Michael Pachter, a Wedbush Securities Inc. analyst, said to Dow Jones because Best Buy lacks a products and pricing advantage, “the only real differentiator is that they have service, that service is installation and advice, and that’s what Geek Squad does.”
He added that the Geek Squad’s offerings are “the reason you spend 10% more buying a television from Best Buy, because you need someone to install it and get it done right.” Pachter also thought the Geek Squad cuts came in an effort to reduce costs.
The balance of Best Buy’s job cuts will come from 1,800 store positions.
Tough times for Best Buy
In stores open for at least a year–a key measurement for retailers–Best Buy has seen its sales decline in seven of its last eight quarters. It has watched business exit thanks to consumers utilizing stores as a “showroom” to check out electronic products before purchasing them for less elsehwhere–usually from online retailers including Amazon.com (NASDAQ:AMZN).
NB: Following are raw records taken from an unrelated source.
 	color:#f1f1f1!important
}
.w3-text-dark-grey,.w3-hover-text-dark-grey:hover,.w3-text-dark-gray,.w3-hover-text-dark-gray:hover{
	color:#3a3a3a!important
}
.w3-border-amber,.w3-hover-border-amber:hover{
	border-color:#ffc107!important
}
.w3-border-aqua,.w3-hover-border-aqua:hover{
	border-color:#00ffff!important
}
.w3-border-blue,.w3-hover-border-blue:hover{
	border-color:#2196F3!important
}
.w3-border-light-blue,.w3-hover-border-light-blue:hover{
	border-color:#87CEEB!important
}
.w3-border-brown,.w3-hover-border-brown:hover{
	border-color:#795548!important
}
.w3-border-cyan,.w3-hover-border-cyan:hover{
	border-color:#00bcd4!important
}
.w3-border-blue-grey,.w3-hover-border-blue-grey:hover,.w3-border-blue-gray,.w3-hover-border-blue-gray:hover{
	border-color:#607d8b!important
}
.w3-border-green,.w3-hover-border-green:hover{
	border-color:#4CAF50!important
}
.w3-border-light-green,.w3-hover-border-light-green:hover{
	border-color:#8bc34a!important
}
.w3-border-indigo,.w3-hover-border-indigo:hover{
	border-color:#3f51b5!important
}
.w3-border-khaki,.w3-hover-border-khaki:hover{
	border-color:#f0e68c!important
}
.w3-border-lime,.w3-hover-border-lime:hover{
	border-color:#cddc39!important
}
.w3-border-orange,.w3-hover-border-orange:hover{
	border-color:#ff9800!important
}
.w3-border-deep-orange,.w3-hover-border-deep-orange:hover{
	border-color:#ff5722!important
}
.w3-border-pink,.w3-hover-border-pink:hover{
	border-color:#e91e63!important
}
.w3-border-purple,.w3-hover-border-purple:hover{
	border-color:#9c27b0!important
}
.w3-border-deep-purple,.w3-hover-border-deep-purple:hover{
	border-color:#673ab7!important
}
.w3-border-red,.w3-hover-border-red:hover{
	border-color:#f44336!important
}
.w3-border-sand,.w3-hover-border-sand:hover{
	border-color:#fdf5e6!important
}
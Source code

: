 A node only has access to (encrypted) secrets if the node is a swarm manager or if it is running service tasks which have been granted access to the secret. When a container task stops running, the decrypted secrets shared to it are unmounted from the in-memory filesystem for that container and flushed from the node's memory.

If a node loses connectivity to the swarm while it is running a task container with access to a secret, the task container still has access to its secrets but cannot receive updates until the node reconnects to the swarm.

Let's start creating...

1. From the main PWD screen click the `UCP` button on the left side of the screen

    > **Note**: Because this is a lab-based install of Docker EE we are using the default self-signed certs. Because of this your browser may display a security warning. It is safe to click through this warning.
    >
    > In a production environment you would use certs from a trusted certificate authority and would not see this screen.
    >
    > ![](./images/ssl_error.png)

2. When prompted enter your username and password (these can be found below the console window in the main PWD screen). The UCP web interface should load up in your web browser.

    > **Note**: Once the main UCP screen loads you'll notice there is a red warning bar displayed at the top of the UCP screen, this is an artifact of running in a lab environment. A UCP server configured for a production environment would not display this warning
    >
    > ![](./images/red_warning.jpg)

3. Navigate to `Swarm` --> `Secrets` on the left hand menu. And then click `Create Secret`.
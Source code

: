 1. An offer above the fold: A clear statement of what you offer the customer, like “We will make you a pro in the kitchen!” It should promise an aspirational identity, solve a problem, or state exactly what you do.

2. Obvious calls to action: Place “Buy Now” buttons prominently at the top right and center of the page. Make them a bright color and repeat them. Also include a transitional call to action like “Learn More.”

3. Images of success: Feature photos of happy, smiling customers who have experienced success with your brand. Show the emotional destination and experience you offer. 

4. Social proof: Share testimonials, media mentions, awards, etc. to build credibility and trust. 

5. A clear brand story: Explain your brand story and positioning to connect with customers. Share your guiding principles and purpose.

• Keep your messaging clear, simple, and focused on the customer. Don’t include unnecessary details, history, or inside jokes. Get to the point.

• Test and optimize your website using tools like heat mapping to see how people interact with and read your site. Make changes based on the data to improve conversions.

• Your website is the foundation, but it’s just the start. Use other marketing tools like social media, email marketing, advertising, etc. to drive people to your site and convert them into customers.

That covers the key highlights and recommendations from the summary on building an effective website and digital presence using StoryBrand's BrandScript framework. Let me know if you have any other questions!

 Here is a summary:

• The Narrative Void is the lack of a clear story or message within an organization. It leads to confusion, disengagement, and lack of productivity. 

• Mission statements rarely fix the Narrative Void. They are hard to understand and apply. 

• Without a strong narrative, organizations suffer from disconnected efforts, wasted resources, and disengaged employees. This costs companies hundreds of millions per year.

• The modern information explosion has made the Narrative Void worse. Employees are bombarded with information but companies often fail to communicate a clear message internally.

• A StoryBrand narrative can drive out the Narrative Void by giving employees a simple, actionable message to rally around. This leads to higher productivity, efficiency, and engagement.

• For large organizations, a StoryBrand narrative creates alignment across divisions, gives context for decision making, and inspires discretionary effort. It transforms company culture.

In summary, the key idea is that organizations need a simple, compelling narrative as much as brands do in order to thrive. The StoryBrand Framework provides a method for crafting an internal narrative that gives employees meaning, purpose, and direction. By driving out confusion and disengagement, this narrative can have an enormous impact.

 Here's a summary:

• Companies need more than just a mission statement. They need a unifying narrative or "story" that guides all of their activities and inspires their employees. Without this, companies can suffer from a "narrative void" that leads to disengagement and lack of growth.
Last month, the company’s interim Chief Executive Mike Mikan said to shareholders that he was developing a way to make Best Buy “more relevant, more intelligent, more nimble” and that he would reveal a plan for this during the summer.
In addition to its business challenges, Best Buy has also faced a management shakeup with Mikan taking over for former CEO Brian Dunn; he left the company after an internal review disclosed an improper relationship by him with a female employee.
The investigation also discovered that Best Buy’s founder Richard Schulze had not informed the board of directors about the allegations against Dunn.
This resulted in Schulze losing his chairmanship; he subsequently resigned and is reviewing options for his 20.1 percent share in the company.
According to Reuters, Schulze is working with different investment banks such as Credit Suisse AG (NYSE:CS) to review a possible private takeover of Best Buy.
On Friday, Best Buy shares closed down 0.69 percent to $21.59.